In [None]:
import nltk
from nltk import sent_tokenize # this helps to split text into Sentences
from nltk import word_tokenize # this helps to split text into individual Words
from nltk.corpus import stopwords
from nltk.stem import WordNetLemmatizer
from sklearn.feature_extraction.text import TfidfVectorizer
from sklearn.metrics.pairwise import cosine_similarity
nltk.download('punkt')
nltk.download('stopwords')
nltk.download('wordnet')


[nltk_data] Downloading package punkt to /root/nltk_data...
[nltk_data]   Unzipping tokenizers/punkt.zip.
[nltk_data] Downloading package stopwords to /root/nltk_data...
[nltk_data]   Unzipping corpora/stopwords.zip.
[nltk_data] Downloading package wordnet to /root/nltk_data...


True

In [None]:
import re

#def remove_spaces(text):
  #text = re.sub(r'\s+', ' ', text)
  #return text.strip()

def clean_text(text):
    # Remove email addresses
    text = re.sub(r'\S+@\S+', '', text)

    # convert to lowercase
    #text = text.lower()
    
    # remove non-alphanumeric characters
    #text = re.sub(r'[^a-zA-Z0-9\s]', ' ', text)
    
    # Remove phone numbers
    text = re.sub(r'\d{3}[-\.\s]??\d{3}[-\.\s]??\d{4}', '', text)
    
    # .*(?:\n|$)
    # Remove specific strings
    text = re.sub(r'Candidate Id:.*|Job Posting Id:.*|Candidate Name:.*(?:\n|$)|&amp|Summary:|Tags:|Skills:.*|Work History:|#|Title:.*(?:\n|$)|Company:.*(?:\n|$)|Description:|From Date:|To Date:|Education History:*(?:\n|$)|School Name:*(?:\n|$)|Degree:*(?:\n|$)|\*', '', text)
    
    # Remove dates
    text = re.sub(r'\b\d{1,2}[/-]\d{1,2}[/-]\d{2,4}\b', '', text)
    
    # Remove 'None'
    text = re.sub(r'None', '', text)

    # Remove \n
    #text = re.sub(r'\n', '', text)
    #text = re.sub(r'\'', '', text)
    
    # Remove strings with pattern "four digits - two digits - two digits"
    text = re.sub(r'\d{4}-\d{2}-\d{2}', '', text)
    
    # Remove extra white spaces
    # text = re.sub(r'\s+', ' ', text)

    
    # Replace periods and commas with new lines, except when an Oxford comma is being used
    # text = re.sub(r'(\.|\;|\,)', r'\1\n', text)
    # text = re.sub(r'(?<=[^\s,]), (?=[^\s,\d])', ',\n', text)
    

    return text.strip()

with open('FC_Mike.txt', 'r') as f:
    resume = f.read()

with open('FC.txt', 'r') as f:
    jd = f.read()

# Example usage:
cleaned_resume = clean_text(resume)
cleaned_JD = clean_text(jd)
print(cleaned_resume)

In [None]:
import re

def clean_skills(skill_section):
    # Find string starting with "Skills:" and ending with a newline
    match = re.search(r'Skills:.*\n', skill_section)
    if match:
        # Get the matched string and remove leading/trailing whitespaces
        skill_section = match.group(0).strip()
    else:
        # Return an empty string if no match is found
        skill_section = ""

    skill_section = re.sub(r'Skills:', '', skill_section)
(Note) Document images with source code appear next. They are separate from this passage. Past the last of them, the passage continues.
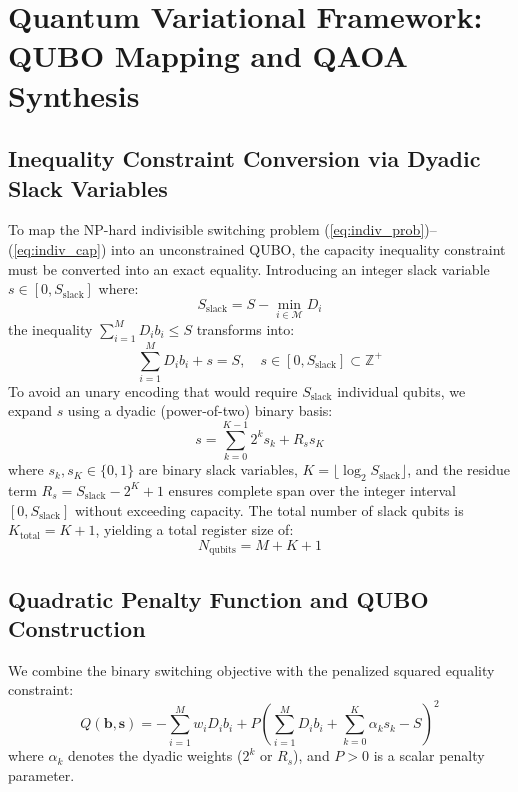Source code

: \documentclass[11pt,a4paper]{article}
\theoremstyle{definition}
\theoremstyle{remark}
\begin{document}
\section{Quantum Variational Framework: QUBO Mapping and QAOA Synthesis}
\label{sec:quantum_formulation}

\subsection{Inequality Constraint Conversion via Dyadic Slack Variables}
To map the NP-hard indivisible switching problem (\ref{eq:indiv_prob})--(\ref{eq:indiv_cap}) into an unconstrained QUBO, the capacity inequality constraint must be converted into an exact equality. Introducing an integer slack variable $s \in [0, S_{\text{slack}}]$ where:
\begin{equation}
S_{\text{slack}} = S - \min_{i \in \mathcal{M}} D_i
\end{equation}
the inequality $\sum_{i=1}^M D_i b_i \le S$ transforms into:
\begin{equation}
\sum_{i=1}^M D_i b_i + s = S, \quad s \in [0, S_{\text{slack}}] \subset \mathbb{Z}^+
\end{equation}
To avoid an unary encoding that would require $S_{\text{slack}}$ individual qubits, we expand $s$ using a dyadic (power-of-two) binary basis:
\begin{equation}
s = \sum_{k=0}^{K-1} 2^k s_k + R_s s_K
\label{eq:dyadic_slack}
\end{equation}
where $s_k, s_K \in \{0, 1\}$ are binary slack variables, $K = \lfloor \log_2 S_{\text{slack}} \rfloor$, and the residue term $R_s = S_{\text{slack}} - 2^K + 1$ ensures complete span over the integer interval $[0, S_{\text{slack}}]$ without exceeding capacity. The total number of slack qubits is $K_{\text{total}} = K + 1$, yielding a total register size of:
\begin{equation}
N_{\text{qubits}} = M + K + 1
\end{equation}

\subsection{Quadratic Penalty Function and QUBO Construction}
We combine the binary switching objective with the penalized squared equality constraint:
\begin{equation}
Q(\mathbf{b}, \mathbf{s}) = -\sum_{i=1}^M w_i D_i b_i + P \left( \sum_{i=1}^M D_i b_i + \sum_{k=0}^K \alpha_k s_k - S \right)^2
\label{eq:qubo_full}
\end{equation}
where $\alpha_k$ denotes the dyadic weights ($2^k$ or $R_s$), and $P > 0$ is a scalar penalty parameter.
\end{document}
    skill_section = re.sub(r'(\.|\;|\,)', r'\1\n', skill_section)
    skill_section = re.sub(r',', '.', skill_section)


    
    return skill_section

cleaned_skills = clean_skills(resume)

print(cleaned_skills)


In [46]:
def get_similar_phrases(job_desc_file, resume_file, n=5):
    # get sentences from job description
    job_desc_sentences =  nltk.sent_tokenize(job_desc_file)
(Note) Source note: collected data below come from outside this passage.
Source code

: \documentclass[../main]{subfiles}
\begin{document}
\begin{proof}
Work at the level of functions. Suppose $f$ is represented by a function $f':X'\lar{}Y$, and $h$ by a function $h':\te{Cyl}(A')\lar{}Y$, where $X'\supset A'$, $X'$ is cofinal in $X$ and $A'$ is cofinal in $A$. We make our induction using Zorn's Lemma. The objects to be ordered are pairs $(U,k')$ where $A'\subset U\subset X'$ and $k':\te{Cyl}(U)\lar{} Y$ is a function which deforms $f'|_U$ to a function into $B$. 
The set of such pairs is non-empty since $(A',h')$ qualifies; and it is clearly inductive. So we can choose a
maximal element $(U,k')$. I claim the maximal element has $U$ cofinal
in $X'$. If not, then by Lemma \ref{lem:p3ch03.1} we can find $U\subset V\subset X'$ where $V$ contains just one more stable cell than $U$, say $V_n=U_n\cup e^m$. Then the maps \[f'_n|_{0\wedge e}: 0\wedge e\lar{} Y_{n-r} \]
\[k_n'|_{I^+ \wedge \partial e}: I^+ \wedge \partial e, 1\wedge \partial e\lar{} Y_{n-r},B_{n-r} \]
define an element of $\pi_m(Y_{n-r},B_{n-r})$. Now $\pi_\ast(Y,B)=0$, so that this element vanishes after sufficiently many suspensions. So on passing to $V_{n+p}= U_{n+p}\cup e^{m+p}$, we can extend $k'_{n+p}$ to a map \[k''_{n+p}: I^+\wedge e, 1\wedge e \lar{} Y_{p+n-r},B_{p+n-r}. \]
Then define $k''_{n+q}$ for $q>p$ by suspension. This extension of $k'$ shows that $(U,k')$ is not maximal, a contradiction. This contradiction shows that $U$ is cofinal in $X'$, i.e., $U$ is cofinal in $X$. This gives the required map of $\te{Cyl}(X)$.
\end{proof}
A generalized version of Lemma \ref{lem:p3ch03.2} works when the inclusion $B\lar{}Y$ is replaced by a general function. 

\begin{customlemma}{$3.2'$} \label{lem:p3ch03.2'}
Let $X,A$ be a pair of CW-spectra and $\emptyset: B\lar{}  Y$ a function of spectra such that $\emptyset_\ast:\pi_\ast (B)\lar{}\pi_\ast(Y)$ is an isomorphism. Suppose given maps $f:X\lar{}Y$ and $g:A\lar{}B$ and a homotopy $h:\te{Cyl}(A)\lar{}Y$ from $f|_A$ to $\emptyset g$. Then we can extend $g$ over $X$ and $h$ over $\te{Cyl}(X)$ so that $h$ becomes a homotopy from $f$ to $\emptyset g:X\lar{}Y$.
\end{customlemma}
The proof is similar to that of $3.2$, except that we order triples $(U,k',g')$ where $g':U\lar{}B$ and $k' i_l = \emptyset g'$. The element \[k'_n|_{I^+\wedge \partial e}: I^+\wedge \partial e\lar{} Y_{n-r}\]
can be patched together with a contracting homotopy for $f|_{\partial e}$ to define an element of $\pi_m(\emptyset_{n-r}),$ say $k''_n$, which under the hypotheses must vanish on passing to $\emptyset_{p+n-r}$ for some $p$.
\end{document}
    # get tf-idf vector representation of job description sentences and resume
    vectorizer = TfidfVectorizer()
    tfidf_job_desc = vectorizer.fit_transform(job_desc_sentences)
    tfidf_resume = vectorizer.transform([resume_file])
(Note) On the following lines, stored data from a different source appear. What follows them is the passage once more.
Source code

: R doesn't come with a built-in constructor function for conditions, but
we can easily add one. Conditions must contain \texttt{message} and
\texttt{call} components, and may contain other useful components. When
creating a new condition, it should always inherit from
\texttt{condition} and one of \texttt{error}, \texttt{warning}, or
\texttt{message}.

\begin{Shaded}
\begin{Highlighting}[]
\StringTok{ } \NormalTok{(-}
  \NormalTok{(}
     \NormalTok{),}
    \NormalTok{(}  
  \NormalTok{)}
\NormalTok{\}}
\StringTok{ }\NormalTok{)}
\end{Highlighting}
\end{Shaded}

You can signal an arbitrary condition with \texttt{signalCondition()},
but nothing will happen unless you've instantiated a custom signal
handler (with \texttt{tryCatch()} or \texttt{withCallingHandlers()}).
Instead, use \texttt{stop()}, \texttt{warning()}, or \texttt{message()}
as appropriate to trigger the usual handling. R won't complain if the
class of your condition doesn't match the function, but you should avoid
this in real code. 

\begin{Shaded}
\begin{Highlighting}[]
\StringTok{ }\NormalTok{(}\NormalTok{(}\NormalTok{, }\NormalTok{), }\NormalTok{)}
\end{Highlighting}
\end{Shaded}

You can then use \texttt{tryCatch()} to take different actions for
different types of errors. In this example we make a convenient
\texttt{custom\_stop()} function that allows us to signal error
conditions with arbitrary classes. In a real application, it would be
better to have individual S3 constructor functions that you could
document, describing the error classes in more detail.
    # get similar phrases between job description and resume
    similar_phrases = []
    for i in range(len(job_desc_sentences)):
        sentence = job_desc_sentences[i]
        score = (tfidf_resume * tfidf_job_desc[i].T).toarray()[0][0]
        if score > 0:
            similar_phrases.append((sentence, score))

    # sort the similar phrases in descending order of score
    similar_phrases = sorted(similar_phrases, key=lambda x: x[1], reverse=True)

    # return the top n similar phrases
    return similar_phrases[:n]


if __name__ == '__main__':
    with open('FC_Mike.txt', 'r') as f:
        resume = f.read()

    with open('FC.txt', 'r') as f:
        jd = f.read()

    skills_file = clean_skills(resume)

    resume_file = clean_text(resume)
    job_desc_file = clean_text(jd)

    similar_skills = get_similar_phrases(skills_file, job_desc_file, n=5)
    similar_phrases  = get_similar_phrases(resume_file, job_desc_file, n=5)
    similar_output = similar_skills + similar_phrases

    similar_output = sorted(similar_output, key=lambda x: x[1], reverse =True)

    print('Top similar phrases in the resume:')
    #for i, (phrase, score) in enumerate(similar_skills):
     #   print(f'* {phrase} (score: {score:.2f})')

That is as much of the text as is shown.